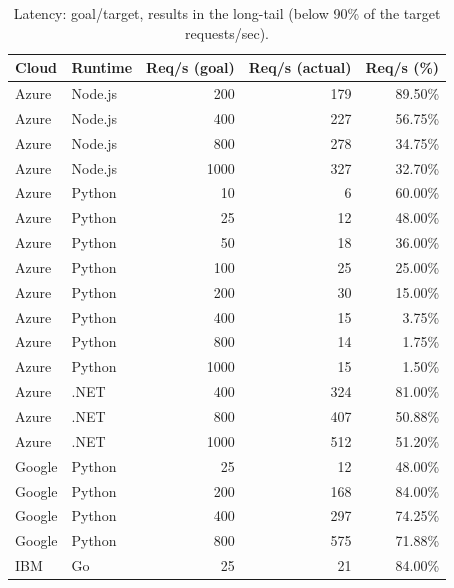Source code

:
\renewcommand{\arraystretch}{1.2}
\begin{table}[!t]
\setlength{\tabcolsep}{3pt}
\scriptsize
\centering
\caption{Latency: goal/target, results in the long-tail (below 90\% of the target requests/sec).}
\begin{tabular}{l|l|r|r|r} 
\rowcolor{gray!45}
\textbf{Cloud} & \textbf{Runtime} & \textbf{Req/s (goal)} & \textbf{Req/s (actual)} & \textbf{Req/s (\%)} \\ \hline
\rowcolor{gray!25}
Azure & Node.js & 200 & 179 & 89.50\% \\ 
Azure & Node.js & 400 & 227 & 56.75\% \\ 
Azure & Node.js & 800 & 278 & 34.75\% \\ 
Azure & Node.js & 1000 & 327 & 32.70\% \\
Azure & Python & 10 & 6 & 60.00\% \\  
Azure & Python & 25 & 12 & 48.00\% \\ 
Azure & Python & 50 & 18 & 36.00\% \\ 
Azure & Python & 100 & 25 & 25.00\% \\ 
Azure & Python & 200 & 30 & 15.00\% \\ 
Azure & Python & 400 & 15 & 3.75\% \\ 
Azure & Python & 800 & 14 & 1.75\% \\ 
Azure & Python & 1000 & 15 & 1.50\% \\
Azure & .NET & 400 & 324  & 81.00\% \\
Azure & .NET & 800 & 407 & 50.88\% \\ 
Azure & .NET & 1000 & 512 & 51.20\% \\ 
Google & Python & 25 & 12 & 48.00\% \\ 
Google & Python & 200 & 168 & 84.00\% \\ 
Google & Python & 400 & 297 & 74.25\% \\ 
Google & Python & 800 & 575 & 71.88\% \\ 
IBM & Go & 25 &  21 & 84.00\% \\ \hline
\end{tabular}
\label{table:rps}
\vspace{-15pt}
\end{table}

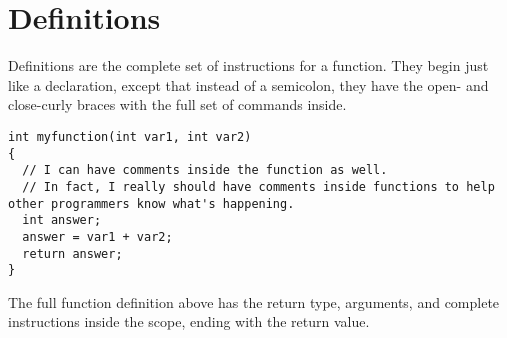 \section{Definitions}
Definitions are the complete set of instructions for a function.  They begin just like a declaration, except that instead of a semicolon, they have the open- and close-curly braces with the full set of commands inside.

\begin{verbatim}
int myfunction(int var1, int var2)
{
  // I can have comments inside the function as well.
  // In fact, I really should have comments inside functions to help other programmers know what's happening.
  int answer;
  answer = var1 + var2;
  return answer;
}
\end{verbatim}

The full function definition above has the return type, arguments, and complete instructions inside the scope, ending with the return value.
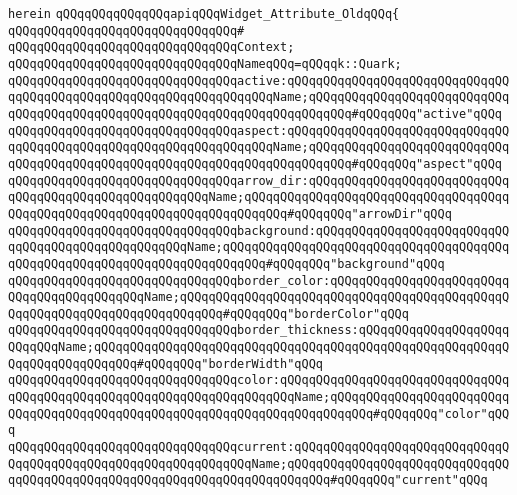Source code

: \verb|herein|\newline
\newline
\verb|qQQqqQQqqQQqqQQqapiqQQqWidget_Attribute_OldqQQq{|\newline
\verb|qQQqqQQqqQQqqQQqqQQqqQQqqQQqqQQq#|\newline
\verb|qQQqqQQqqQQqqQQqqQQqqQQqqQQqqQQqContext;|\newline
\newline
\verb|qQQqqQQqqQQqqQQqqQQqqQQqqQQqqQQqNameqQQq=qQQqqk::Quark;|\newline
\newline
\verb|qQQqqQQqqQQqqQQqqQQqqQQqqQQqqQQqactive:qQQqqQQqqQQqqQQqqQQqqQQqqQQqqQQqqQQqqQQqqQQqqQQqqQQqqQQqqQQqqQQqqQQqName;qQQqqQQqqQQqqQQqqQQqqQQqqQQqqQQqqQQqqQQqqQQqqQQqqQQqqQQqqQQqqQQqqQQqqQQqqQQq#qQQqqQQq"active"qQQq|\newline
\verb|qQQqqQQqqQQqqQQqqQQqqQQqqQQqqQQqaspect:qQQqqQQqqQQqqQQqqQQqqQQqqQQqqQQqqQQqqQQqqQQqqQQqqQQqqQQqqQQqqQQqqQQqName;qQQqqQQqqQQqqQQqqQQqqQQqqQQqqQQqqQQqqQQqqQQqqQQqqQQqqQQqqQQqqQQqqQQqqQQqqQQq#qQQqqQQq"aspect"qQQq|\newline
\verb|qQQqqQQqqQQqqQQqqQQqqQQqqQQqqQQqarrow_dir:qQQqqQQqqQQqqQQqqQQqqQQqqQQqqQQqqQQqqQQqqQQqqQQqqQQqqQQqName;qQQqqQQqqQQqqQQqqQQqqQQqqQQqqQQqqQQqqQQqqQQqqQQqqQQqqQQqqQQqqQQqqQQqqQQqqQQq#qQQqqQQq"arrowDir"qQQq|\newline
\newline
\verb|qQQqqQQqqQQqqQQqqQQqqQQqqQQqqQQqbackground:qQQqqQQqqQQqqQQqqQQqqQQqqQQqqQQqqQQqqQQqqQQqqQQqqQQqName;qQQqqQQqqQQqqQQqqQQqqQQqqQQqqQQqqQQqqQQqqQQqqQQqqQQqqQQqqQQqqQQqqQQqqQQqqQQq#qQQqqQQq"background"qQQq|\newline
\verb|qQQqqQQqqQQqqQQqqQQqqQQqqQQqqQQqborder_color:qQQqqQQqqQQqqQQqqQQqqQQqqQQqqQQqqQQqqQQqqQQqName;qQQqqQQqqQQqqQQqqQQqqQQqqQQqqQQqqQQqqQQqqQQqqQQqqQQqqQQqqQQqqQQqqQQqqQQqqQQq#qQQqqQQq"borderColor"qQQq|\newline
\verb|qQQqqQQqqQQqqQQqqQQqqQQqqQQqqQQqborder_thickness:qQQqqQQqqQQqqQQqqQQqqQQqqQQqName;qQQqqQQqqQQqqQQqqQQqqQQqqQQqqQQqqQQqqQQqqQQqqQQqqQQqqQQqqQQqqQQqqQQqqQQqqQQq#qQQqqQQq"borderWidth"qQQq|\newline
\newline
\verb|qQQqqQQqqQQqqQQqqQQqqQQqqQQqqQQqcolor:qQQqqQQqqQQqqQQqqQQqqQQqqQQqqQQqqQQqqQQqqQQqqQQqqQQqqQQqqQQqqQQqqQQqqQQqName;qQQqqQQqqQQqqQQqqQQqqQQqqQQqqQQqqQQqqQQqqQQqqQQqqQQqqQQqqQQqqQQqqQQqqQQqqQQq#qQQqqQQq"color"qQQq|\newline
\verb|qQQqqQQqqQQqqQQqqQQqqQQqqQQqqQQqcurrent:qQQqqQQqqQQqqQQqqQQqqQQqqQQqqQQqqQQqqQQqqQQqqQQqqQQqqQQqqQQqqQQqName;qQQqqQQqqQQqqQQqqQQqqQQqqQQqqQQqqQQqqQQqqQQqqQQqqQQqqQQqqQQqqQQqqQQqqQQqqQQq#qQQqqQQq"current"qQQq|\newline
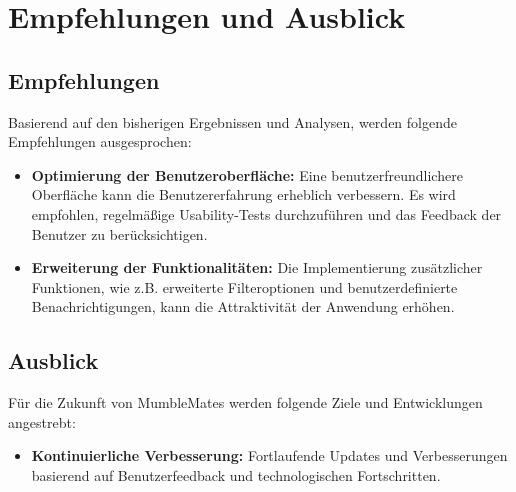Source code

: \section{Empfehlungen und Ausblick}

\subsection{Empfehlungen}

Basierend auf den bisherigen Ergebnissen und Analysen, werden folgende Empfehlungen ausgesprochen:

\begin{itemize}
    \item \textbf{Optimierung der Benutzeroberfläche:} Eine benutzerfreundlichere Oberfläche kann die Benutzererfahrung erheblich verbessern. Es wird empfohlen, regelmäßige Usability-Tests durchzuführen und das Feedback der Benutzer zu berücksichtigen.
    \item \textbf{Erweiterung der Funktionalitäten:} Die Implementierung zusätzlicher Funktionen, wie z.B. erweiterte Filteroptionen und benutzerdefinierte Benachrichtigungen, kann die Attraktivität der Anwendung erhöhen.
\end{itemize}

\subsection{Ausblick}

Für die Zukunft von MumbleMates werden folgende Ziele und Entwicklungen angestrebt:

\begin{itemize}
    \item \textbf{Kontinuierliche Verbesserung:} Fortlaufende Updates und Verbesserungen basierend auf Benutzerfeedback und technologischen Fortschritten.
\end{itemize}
──────────
> **Task brief**
If a record holds a picture, skip the picture and write out everything else exactly.

> **Exercise answer**
Source code

:
\renewcommand{\arraystretch}{1.2}
\begin{table}[!t]
\setlength{\tabcolsep}{3pt}
\scriptsize
\centering
\caption{Latency: goal/target, results in the long-tail (below 90\% of the target requests/sec).}
\begin{tabular}{l|l|r|r|r} 
\rowcolor{gray!45}
\textbf{Cloud} & \textbf{Runtime} & \textbf{Req/s (goal)} & \textbf{Req/s (actual)} & \textbf{Req/s (\%)} \\ \hline
\rowcolor{gray!25}
Azure & Node.js & 200 & 179 & 89.50\% \\ 
Azure & Node.js & 400 & 227 & 56.75\% \\ 
Azure & Node.js & 800 & 278 & 34.75\% \\ 
Azure & Node.js & 1000 & 327 & 32.70\% \\
Azure & Python & 10 & 6 & 60.00\% \\  
Azure & Python & 25 & 12 & 48.00\% \\ 
Azure & Python & 50 & 18 & 36.00\% \\ 
Azure & Python & 100 & 25 & 25.00\% \\ 
Azure & Python & 200 & 30 & 15.00\% \\ 
Azure & Python & 400 & 15 & 3.75\% \\ 
Azure & Python & 800 & 14 & 1.75\% \\ 
Azure & Python & 1000 & 15 & 1.50\% \\
Azure & .NET & 400 & 324  & 81.00\% \\
Azure & .NET & 800 & 407 & 50.88\% \\ 
Azure & .NET & 1000 & 512 & 51.20\% \\ 
Google & Python & 25 & 12 & 48.00\% \\ 
Google & Python & 200 & 168 & 84.00\% \\ 
Google & Python & 400 & 297 & 74.25\% \\ 
Google & Python & 800 & 575 & 71.88\% \\ 
IBM & Go & 25 &  21 & 84.00\% \\ \hline
\end{tabular}
\label{table:rps}
\vspace{-15pt}
\end{table}

 \section{Definitions}
Definitions are the complete set of instructions for a function.  They begin just like a declaration, except that instead of a semicolon, they have the open- and close-curly braces with the full set of commands inside.

\begin{verbatim}
int myfunction(int var1, int var2)
{
  // I can have comments inside the function as well.
  // In fact, I really should have comments inside functions to help other programmers know what's happening.
  int answer;
  answer = var1 + var2;
  return answer;
}
\end{verbatim}

The full function definition above has the return type, arguments, and complete instructions inside the scope, ending with the return value.
Source code

: \verb|herein|\newline
\newline
\verb|qQQqqQQqqQQqqQQqapiqQQqWidget_Attribute_OldqQQq{|\newline
\verb|qQQqqQQqqQQqqQQqqQQqqQQqqQQqqQQq#|\newline
\verb|qQQqqQQqqQQqqQQqqQQqqQQqqQQqqQQqContext;|\newline
\newline
\verb|qQQqqQQqqQQqqQQqqQQqqQQqqQQqqQQqNameqQQq=qQQqqk::Quark;|\newline
\newline
\verb|qQQqqQQqqQQqqQQqqQQqqQQqqQQqqQQqactive:qQQqqQQqqQQqqQQqqQQqqQQqqQQqqQQqqQQqqQQqqQQqqQQqqQQqqQQqqQQqqQQqqQQqName;qQQqqQQqqQQqqQQqqQQqqQQqqQQqqQQqqQQqqQQqqQQqqQQqqQQqqQQqqQQqqQQqqQQqqQQqqQQq#qQQqqQQq"active"qQQq|\newline
\verb|qQQqqQQqqQQqqQQqqQQqqQQqqQQqqQQqaspect:qQQqqQQqqQQqqQQqqQQqqQQqqQQqqQQqqQQqqQQqqQQqqQQqqQQqqQQqqQQqqQQqqQQqName;qQQqqQQqqQQqqQQqqQQqqQQqqQQqqQQqqQQqqQQqqQQqqQQqqQQqqQQqqQQqqQQqqQQqqQQqqQQq#qQQqqQQq"aspect"qQQq|\newline
\verb|qQQqqQQqqQQqqQQqqQQqqQQqqQQqqQQqarrow_dir:qQQqqQQqqQQqqQQqqQQqqQQqqQQqqQQqqQQqqQQqqQQqqQQqqQQqqQQqName;qQQqqQQqqQQqqQQqqQQqqQQqqQQqqQQqqQQqqQQqqQQqqQQqqQQqqQQqqQQqqQQqqQQqqQQqqQQq#qQQqqQQq"arrowDir"qQQq|\newline
\newline
\verb|qQQqqQQqqQQqqQQqqQQqqQQqqQQqqQQqbackground:qQQqqQQqqQQqqQQqqQQqqQQqqQQqqQQqqQQqqQQqqQQqqQQqqQQqName;qQQqqQQqqQQqqQQqqQQqqQQqqQQqqQQqqQQqqQQqqQQqqQQqqQQqqQQqqQQqqQQqqQQqqQQqqQQq#qQQqqQQq"background"qQQq|\newline
\verb|qQQqqQQqqQQqqQQqqQQqqQQqqQQqqQQqborder_color:qQQqqQQqqQQqqQQqqQQqqQQqqQQqqQQqqQQqqQQqqQQqName;qQQqqQQqqQQqqQQqqQQqqQQqqQQqqQQqqQQqqQQqqQQqqQQqqQQqqQQqqQQqqQQqqQQqqQQqqQQq#qQQqqQQq"borderColor"qQQq|\newline
\verb|qQQqqQQqqQQqqQQqqQQqqQQqqQQqqQQqborder_thickness:qQQqqQQqqQQqqQQqqQQqqQQqqQQqName;qQQqqQQqqQQqqQQqqQQqqQQqqQQqqQQqqQQqqQQqqQQqqQQqqQQqqQQqqQQqqQQqqQQqqQQqqQQq#qQQqqQQq"borderWidth"qQQq|\newline
\newline
\verb|qQQqqQQqqQQqqQQqqQQqqQQqqQQqqQQqcolor:qQQqqQQqqQQqqQQqqQQqqQQqqQQqqQQqqQQqqQQqqQQqqQQqqQQqqQQqqQQqqQQqqQQqqQQqName;qQQqqQQqqQQqqQQqqQQqqQQqqQQqqQQqqQQqqQQqqQQqqQQqqQQqqQQqqQQqqQQqqQQqqQQqqQQq#qQQqqQQq"color"qQQq|\newline
\verb|qQQqqQQqqQQqqQQqqQQqqQQqqQQqqQQqcurrent:qQQqqQQqqQQqqQQqqQQqqQQqqQQqqQQqqQQqqQQqqQQqqQQqqQQqqQQqqQQqqQQqName;qQQqqQQqqQQqqQQqqQQqqQQqqQQqqQQqqQQqqQQqqQQqqQQqqQQqqQQqqQQqqQQqqQQqqQQqqQQq#qQQqqQQq"current"qQQq|\newline
Source code

: \section{Empfehlungen und Ausblick}

\subsection{Empfehlungen}

Basierend auf den bisherigen Ergebnissen und Analysen, werden folgende Empfehlungen ausgesprochen:

\begin{itemize}
    \item \textbf{Optimierung der Benutzeroberfläche:} Eine benutzerfreundlichere Oberfläche kann die Benutzererfahrung erheblich verbessern. Es wird empfohlen, regelmäßige Usability-Tests durchzuführen und das Feedback der Benutzer zu berücksichtigen.
    \item \textbf{Erweiterung der Funktionalitäten:} Die Implementierung zusätzlicher Funktionen, wie z.B. erweiterte Filteroptionen und benutzerdefinierte Benachrichtigungen, kann die Attraktivität der Anwendung erhöhen.
\end{itemize}

\subsection{Ausblick}

Für die Zukunft von MumbleMates werden folgende Ziele und Entwicklungen angestrebt:

\begin{itemize}
    \item \textbf{Kontinuierliche Verbesserung:} Fortlaufende Updates und Verbesserungen basierend auf Benutzerfeedback und technologischen Fortschritten.
\end{itemize}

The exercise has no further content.